Where Automation is Justified

Financial Reporting: quarterly company results — data from EDGAR/stock exchanges → text with key metrics, dynamics, comparison with forecasts. One template covers thousands of companies.

Sports Statistics: match results, game statistics — standard narrative with variation on key moments.

Registry Summaries: property registry data on deals, traffic accident data, bankruptcy registries — automatic summaries with anomalies.

Weather Summaries and Alerts: weather forecast into readable text with emphasis on hazardous phenomena.

Data-to-Text System Architecture

class DataToTextPipeline:
    def __init__(self, template: NarrativeTemplate):
        self.template = template
        self.data_analyzer = DataAnalyzer()
        self.text_generator = TextGenerator()

    def generate(self, data: dict) -> GeneratedArticle:
        # 1. Data analysis: key fact extraction
        key_facts = self.data_analyzer.extract_key_facts(data, self.template.fact_rules)

        # 2. Determine article "angle"
        angle = self.data_analyzer.determine_angle(key_facts, self.template.angle_rules)

        # 3. Generate text by narrative template
        text = self.text_generator.generate(
            facts=key_facts,
            angle=angle,
            template=self.template,
            style_guide=self.template.style_guide
        )

        # 4. Post-processing: fact checking, number formatting
        text = self.postprocess(text, data)
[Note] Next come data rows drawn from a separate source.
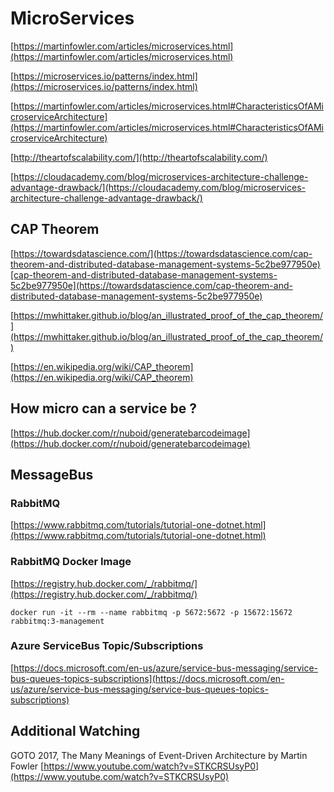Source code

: 
# MicroServices

[https://martinfowler.com/articles/microservices.html](https://martinfowler.com/articles/microservices.html)

[https://microservices.io/patterns/index.html](https://microservices.io/patterns/index.html)

[https://martinfowler.com/articles/microservices.html#CharacteristicsOfAMicroserviceArchitecture](https://martinfowler.com/articles/microservices.html#CharacteristicsOfAMicroserviceArchitecture)

[http://theartofscalability.com/](http://theartofscalability.com/)

[https://cloudacademy.com/blog/microservices-architecture-challenge-advantage-drawback/](https://cloudacademy.com/blog/microservices-architecture-challenge-advantage-drawback/)

## CAP Theorem

[https://towardsdatascience.com/](https://towardsdatascience.com/cap-theorem-and-distributed-database-management-systems-5c2be977950e)[cap-theorem-and-distributed-database-management-systems-5c2be977950e](https://towardsdatascience.com/cap-theorem-and-distributed-database-management-systems-5c2be977950e)

[https://mwhittaker.github.io/blog/an_illustrated_proof_of_the_cap_theorem/](https://mwhittaker.github.io/blog/an_illustrated_proof_of_the_cap_theorem/)

[https://en.wikipedia.org/wiki/CAP_theorem](https://en.wikipedia.org/wiki/CAP_theorem)

## How micro can a service be ?

[https://hub.docker.com/r/nuboid/generatebarcodeimage](https://hub.docker.com/r/nuboid/generatebarcodeimage)

## MessageBus

### RabbitMQ
[https://www.rabbitmq.com/tutorials/tutorial-one-dotnet.html](https://www.rabbitmq.com/tutorials/tutorial-one-dotnet.html)

### RabbitMQ Docker Image

[https://registry.hub.docker.com/_/rabbitmq/](https://registry.hub.docker.com/_/rabbitmq/)

    docker run -it --rm --name rabbitmq -p 5672:5672 -p 15672:15672 rabbitmq:3-management

 ### Azure ServiceBus Topic/Subscriptions

[https://docs.microsoft.com/en-us/azure/service-bus-messaging/service-bus-queues-topics-subscriptions](https://docs.microsoft.com/en-us/azure/service-bus-messaging/service-bus-queues-topics-subscriptions)

## Additional Watching

GOTO 2017, The Many Meanings of Event-Driven Architecture by Martin Fowler [https://www.youtube.com/watch?v=STKCRSUsyP0](https://www.youtube.com/watch?v=STKCRSUsyP0)

<!--stackedit_data:
eyJoaXN0b3J5IjpbNzUwOTEzNjYwXX0=
-->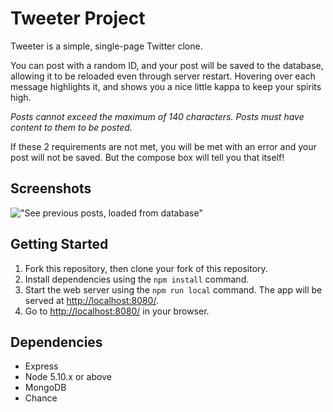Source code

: # Tweeter Project

Tweeter is a simple, single-page Twitter clone.

You can post with a random ID, and your post will be saved to the database, allowing it to be reloaded even through server restart. Hovering over each message highlights it, and shows you a nice little kappa to keep your spirits high. 

*Posts cannot exceed the maximum of 140 characters.*
*Posts must have content to them to be posted.*

If these 2 requirements are not met, you will be met with an error and your post will not be saved. But the compose box will tell you that itself!

## Screenshots
!["See previous posts, loaded from database"]()


## Getting Started

1. Fork this repository, then clone your fork of this repository.
2. Install dependencies using the `npm install` command.
3. Start the web server using the `npm run local` command. The app will be served at <http://localhost:8080/>.
4. Go to <http://localhost:8080/> in your browser.

## Dependencies

- Express
- Node 5.10.x or above
- MongoDB
- Chance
        return GeneratedArticle(
            headline=self.generate_headline(key_facts, angle),
            body=text,
            data_sources=data.get("sources", []),
            generated_at=datetime.utcnow(),
            template_version=self.template.version
        )

    def postprocess(self, text: str, data: dict) -> str:
        # Verification: every number in text must match source data
        return FactChecker(data).verify_and_fix(text)

Narrative Templates

A template defines narrative logic, not specific text. For financial reporting:

class EarningsReportTemplate(NarrativeTemplate):
    fact_rules = [
        FactRule("revenue", comparisons=["yoy", "qoq", "consensus"]),
        FactRule("net_income", comparisons=["yoy", "consensus"]),
        FactRule("eps", comparisons=["consensus", "guidance"]),
        FactRule("guidance_next_quarter", type="forward_looking"),
    ]

    angle_rules = [
        AngleRule(condition="revenue_beat > 5%", angle="strong_beat"),
        AngleRule(condition="revenue_miss > 5%", angle="disappointment"),
        AngleRule(condition="guidance_raised", angle="optimism"),
        AngleRule(condition="guidance_lowered", angle="caution"),
    ]

Variability and Anti-Boilerplate

One problem with automated journalism is text uniformity. Several techniques:

  • Synonym variation: multiple versions of each key phrase, random selection
  • Sentence structure variation: reordering of facts depending on "angle"
  • Contextual enrichment: adding context (industry trends, company history) from knowledge base
  • LLM rewriting: final pass through LLM for style variety while preserving facts

Fact Verification

Critical: every numerical claim in text must be traceable to source data. Automatic verification:

def verify_facts(article_text: str, source_data: dict) -> VerificationResult:
    # Extract all numerical claims from text
    claims = extract_numerical_claims(article_text)

    errors = []
    for claim in claims:
        # Find corresponding value in source data
        source_value = find_in_data(source_data, claim.entity, claim.metric)
        if source_value is None:
            errors.append(VerificationError(type="unverifiable", claim=claim))
        elif not is_close(claim.value, source_value, tolerance=0.01):
            errors.append(VerificationError(
                type="mismatch",
                claim=claim,
                expected=source_value
            ))

    return VerificationResult(is_valid=len(errors) == 0, errors=errors)

Metadata and Transparency

All automatically generated content is marked: "Automatically generated based on data [source]". Reader can access source data. This is AP Automation standard and media ethics requirement.

Performance

One system instance on GPU A100: ~500 stories per hour at average 300 words. For a news agency this means complete coverage of financial reporting for all exchange companies on results publication day.